Moshe Levy (משה לוי; 1927-2015) was an Israeli professor of chemistry at the Weizmann Institute of Science in Rehovot, Israel.

==Birth and education==
Moshe Levy was born on December 8, 1927, in Thessaloniki, Greece. In 1933 his father, Eliyahu, decided to immigrate to Palestine, then under British occupation. He grew up in the southern part of Tel-Aviv and attended the Alliance Elementary School and the Balfour High School. After graduating from high school, he went to work as a laboratory assistant at the Zeiff Institute in Rehovot. There, with the help of Chaim Weizmann (later the first president of the State of Israel) he obtained a scholarship to attend the Hebrew University of Jerusalem. Shortly after enrolling at the Hebrew University, he was called, as a member of the Haganah, to fight in the 1947–1949 Palestine war in Jerusalem, and only returned to the university in September 1949. He received a master's degree in Physical Chemistry in 1952. He finished his Ph.D. in 1955 after two years at the College of Forestry, State University of New York, Syracuse, SUNY-ESF, under the supervision of Michael Szwarc. He has been married to Joan Dvora Sugerman since 1955, and has two children, Sharona T. Levy and Alon Yitzchak Halevy, and has four grandchildren, Danielle and Itamar Menuhin, and Karina and Kasper Halevy. He lived in Rehovot, Israel.

==Academic career==
As a post-doctoral fellow under Michael Szwarc, Moshe Levy was a member of the team who discovered "Living Polymers", which was a major breakthrough in the field of polymers science. The work was published as a one-page communication in the Journal of the American Chemical Society. Michael Szwarc received the Kyoto Prize for this work in 1987, acknowledging Moshe Levy for many of the breakthroughs leading to it. After a few years at the Technion and another year as a research fellow in Syracuse, he joined the Weizmann Institute of Science, in Rehovot, Israel. At the Weizmann Institute, he initially worked with Aharon Katzir, and later moved to the Plastics Research Department, which he headed from 1977 to 1983.

In 1982, he started working on solar energy. His work focused on creating a chemical reaction that enables storing the energy produced by the sun so it can be transported to a user site, and then (after the reverse reaction) be used upon request. With several colleagues, he built the solar tower at the Weizmann Institute that is a center for solar-energy research.
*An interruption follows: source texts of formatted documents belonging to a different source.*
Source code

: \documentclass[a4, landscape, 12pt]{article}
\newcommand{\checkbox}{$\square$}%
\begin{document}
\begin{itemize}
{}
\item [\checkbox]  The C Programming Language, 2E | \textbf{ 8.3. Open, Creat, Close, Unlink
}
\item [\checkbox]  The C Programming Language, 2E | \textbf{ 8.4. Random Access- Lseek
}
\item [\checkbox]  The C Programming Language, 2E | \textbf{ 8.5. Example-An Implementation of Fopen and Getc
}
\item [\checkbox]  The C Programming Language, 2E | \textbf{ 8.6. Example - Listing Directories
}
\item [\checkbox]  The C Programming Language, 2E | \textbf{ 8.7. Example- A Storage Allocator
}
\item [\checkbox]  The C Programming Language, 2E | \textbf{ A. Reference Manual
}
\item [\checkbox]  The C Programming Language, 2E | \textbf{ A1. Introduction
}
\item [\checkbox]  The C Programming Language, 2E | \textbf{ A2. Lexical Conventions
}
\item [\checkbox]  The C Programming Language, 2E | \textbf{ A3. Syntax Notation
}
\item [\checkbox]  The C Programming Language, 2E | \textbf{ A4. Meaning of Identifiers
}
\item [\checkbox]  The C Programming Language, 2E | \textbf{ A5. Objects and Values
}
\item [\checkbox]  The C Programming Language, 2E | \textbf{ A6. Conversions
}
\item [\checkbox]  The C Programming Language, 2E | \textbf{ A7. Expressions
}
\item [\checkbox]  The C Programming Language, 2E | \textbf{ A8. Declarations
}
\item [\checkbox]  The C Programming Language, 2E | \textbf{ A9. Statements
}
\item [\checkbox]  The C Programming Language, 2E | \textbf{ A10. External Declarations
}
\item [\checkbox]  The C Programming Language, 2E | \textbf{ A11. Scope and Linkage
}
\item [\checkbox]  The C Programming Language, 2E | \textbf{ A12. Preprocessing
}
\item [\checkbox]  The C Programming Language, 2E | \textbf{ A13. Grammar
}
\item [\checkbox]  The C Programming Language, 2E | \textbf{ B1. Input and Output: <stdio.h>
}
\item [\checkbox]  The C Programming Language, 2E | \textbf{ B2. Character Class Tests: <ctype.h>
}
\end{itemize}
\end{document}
In 1993 he became an emeritus professor, but has remained active in research and service, including serving as the president of the Israeli Polymer and Plastics Society in 1993–1995 and editor of the bulletin of the Israeli Chemical Society, Chemistry in Israel. Moshe Levy has also spent time as a visiting scientist in a number of institutions, including Xerox Research Center (Rochester, New York), DuPont Central Research Center (Wilmington, Delaware), the University of Florida at Gainesville, and the University of Minnesota, Minneapolis.